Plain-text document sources

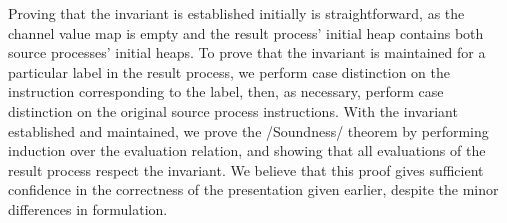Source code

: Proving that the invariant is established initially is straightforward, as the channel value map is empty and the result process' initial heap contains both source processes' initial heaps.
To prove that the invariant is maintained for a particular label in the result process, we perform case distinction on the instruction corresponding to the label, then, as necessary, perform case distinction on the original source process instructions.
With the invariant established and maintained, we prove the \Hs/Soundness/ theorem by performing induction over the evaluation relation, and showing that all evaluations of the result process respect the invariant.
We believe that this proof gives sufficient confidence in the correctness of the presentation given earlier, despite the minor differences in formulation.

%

▶ _What you need to do_: Each line from the start of the entries through the line with "processes' initial heaps." is to be restated exactly, and the pictures are to be skipped.

▶ _Solution_:
Source code

: Proving that the invariant is established initially is straightforward, as the channel value map is empty and the result process' initial heap contains both source processes' initial heaps.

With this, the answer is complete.